Practical implementation might include: 1. Risk Stratification: CA125 testing in high-risk groups (young females, fluctuating albumin levels) 2. Early Intervention: Patients with elevated CA125 but normal albumin could receive:  - More aggressive ultrafiltration targets  - Anti-inflammatory strategies  - Nutritional supplementation  - Increased monitoring frequency 3. Cost-Benefit: The cost of CA125 testing ($50-100) may be justified if it prevents even one hospitalization for fluid overload (average cost $10,000+) 4. Gender-Specific Thresholds: Consider lower CA125 cutoffs for volume assessment in females given their stronger albumin-sodium correlations.

 

Study Limitations

  • Cross-sectional design limits causal inference
  • Lack of direct volume assessment (bioimpedance, echocardiography)
  • No clinical outcome data
  • Single-center study

 

While Chandrashekar et al. (2014)19 and Sridhar & Josyula (2013)20 demonstrated associations with mortality in Indian dialysis patients, our cross-sectional design prevents outcome assessment. Future studies should examine whether CA125-guided management improves survival in high-risk groups, particularly females. We also acknowledge that while we demonstrate associations, interventional studies similar to CHANCE-HF are needed to establish whether CA125-guided therapy can improve outcomes in dialysis patients.

 

Future Directions

  1. Prospective studies correlating CA125 with objective volume measures 2. Investigation of CA125-guided fluid management protocols 3. Evaluation of gender-specific CA125 thresholds 4. Assessment of CA125 changes with ultrafiltration
CONCLUSION

CA125 demonstrates potential as an early warning biomarker in maintenance hemodialysis patients, analogous to its validated role in heart failure management. Rather than replacing routine albumin monitoring, CA125 provides complementary information about underlying pathophysiological processes (mesothelial stress, inflammation, volume overload) that precede overt hypoalbuminemia.
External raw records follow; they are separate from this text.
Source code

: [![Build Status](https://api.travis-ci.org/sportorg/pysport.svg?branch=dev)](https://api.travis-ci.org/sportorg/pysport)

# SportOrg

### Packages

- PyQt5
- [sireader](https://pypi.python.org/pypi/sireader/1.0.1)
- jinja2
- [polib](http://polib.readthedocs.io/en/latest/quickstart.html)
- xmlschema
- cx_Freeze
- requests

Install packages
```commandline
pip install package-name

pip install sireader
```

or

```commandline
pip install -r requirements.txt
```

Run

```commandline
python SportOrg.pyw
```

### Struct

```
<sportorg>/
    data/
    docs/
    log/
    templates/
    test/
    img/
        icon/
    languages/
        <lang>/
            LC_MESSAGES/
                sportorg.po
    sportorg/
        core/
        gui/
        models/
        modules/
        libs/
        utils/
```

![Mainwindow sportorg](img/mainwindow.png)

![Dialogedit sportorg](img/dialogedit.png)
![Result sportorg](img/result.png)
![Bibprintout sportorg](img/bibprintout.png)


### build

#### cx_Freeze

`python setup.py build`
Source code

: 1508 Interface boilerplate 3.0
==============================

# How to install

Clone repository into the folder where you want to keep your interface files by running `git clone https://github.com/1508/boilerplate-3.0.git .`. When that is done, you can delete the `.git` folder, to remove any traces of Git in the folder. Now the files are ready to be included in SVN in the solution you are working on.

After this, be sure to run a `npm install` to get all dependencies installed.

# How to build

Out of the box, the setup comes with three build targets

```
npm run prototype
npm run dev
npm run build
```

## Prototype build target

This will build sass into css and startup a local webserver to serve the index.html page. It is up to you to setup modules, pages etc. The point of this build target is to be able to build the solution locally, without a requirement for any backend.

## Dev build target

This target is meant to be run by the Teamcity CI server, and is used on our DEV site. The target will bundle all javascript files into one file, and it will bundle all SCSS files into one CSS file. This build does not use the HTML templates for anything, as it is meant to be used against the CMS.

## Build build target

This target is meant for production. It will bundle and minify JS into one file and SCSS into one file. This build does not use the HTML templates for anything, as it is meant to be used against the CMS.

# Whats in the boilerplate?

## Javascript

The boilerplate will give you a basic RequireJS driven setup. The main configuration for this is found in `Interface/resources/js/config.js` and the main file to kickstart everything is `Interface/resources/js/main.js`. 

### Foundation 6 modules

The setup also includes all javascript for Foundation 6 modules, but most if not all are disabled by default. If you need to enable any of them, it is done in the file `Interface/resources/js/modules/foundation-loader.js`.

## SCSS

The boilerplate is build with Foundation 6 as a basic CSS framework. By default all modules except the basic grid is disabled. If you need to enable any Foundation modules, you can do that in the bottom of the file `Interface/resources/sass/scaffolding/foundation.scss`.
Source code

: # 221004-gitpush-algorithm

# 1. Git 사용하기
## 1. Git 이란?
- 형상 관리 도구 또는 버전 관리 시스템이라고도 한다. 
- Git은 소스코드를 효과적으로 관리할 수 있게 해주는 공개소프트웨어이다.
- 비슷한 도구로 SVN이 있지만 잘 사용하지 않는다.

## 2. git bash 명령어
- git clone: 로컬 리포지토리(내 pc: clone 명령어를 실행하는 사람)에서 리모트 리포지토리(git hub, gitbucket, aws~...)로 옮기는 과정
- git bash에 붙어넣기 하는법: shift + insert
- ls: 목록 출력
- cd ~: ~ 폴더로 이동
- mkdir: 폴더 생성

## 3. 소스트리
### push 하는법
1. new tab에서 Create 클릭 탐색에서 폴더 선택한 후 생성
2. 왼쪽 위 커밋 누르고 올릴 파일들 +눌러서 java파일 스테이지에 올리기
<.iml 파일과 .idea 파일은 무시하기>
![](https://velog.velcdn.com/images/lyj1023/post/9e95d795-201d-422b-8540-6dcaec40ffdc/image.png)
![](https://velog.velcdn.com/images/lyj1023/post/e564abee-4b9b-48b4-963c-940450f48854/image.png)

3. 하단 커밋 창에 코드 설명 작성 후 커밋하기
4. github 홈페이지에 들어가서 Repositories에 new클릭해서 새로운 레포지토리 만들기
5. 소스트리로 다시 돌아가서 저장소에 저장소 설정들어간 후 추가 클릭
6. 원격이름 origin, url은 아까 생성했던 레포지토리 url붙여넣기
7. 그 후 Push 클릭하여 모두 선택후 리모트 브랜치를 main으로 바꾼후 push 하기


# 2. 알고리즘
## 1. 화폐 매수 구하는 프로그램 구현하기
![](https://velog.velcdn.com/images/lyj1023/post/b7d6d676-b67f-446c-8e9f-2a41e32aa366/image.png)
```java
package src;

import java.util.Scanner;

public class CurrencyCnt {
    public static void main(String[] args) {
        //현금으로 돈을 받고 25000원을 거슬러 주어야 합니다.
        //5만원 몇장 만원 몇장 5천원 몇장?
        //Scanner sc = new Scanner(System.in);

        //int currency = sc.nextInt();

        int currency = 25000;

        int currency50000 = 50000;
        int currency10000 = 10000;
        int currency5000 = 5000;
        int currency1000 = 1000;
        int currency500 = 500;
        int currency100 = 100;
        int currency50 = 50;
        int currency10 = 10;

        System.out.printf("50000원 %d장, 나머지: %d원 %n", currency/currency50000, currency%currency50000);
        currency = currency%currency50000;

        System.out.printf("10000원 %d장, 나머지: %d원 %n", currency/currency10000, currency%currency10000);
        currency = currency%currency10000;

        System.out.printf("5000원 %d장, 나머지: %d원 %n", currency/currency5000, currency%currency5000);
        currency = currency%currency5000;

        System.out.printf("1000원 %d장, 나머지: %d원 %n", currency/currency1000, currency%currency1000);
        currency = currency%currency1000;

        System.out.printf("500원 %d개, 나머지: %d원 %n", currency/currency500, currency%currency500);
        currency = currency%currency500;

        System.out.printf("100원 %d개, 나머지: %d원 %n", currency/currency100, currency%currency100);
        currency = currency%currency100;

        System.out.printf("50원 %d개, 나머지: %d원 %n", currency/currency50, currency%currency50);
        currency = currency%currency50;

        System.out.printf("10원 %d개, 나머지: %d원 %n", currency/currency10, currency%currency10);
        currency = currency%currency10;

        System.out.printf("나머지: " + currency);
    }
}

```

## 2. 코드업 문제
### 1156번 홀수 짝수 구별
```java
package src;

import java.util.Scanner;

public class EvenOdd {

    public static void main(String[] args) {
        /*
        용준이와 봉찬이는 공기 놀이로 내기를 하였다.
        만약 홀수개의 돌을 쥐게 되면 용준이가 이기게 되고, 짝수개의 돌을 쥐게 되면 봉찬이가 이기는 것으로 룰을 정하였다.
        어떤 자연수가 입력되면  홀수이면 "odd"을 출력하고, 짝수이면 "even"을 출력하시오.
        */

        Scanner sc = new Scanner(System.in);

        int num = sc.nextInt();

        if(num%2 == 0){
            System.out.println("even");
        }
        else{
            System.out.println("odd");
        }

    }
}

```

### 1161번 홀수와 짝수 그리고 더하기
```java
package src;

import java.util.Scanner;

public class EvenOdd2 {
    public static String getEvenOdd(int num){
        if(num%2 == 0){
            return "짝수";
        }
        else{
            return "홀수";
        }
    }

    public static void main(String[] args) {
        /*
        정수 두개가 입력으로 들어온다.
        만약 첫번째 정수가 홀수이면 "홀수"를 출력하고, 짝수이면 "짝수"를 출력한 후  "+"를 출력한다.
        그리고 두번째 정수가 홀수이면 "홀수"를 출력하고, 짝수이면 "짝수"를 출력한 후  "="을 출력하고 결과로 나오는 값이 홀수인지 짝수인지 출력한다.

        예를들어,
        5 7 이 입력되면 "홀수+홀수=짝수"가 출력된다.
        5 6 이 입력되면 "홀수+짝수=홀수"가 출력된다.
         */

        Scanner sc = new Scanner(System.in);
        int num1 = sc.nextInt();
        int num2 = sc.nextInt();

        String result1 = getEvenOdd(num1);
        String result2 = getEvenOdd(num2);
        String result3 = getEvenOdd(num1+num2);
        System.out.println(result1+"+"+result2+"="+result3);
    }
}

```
CA125 levels >35 U/ml indicate dysregulated albumin-sodium homeostasis, though our data suggest a lower threshold of 12.25 U/ml may be optimal for early risk detection. The correlation between albumin and sodium strengthens progressively with increasing CA125 levels, indicating that CA125 reflects the severity of homeostatic dysregulation. Gender-specific differences in these relationships warrant further investigation and may require sex-specific interpretation thresholds. Our novel finding of log-normal CA125 distribution and progressive albumin-sodium correlation across CA125 tertiles provides new insights into volume dysregulation in dialysis patients. Future prospective studies should evaluate whether CA125-guided management strategies can improve clinical outcomes and prove cost-effective in preventing hospitalizations. Integration of CA125 monitoring in selected high-risk patients could enhance volume assessment and potentially improve outcomes in this vulnerable population.

 

ACKNOWLEDGMENTS

This work was presented as a poster at the American Association for Clinical Chemistry (AACC) Annual Meeting 2020 (held virtually due to COVID-19 pandemic).

 

CONFLICT OF INTEREST

The authors declare no conflicts of interest.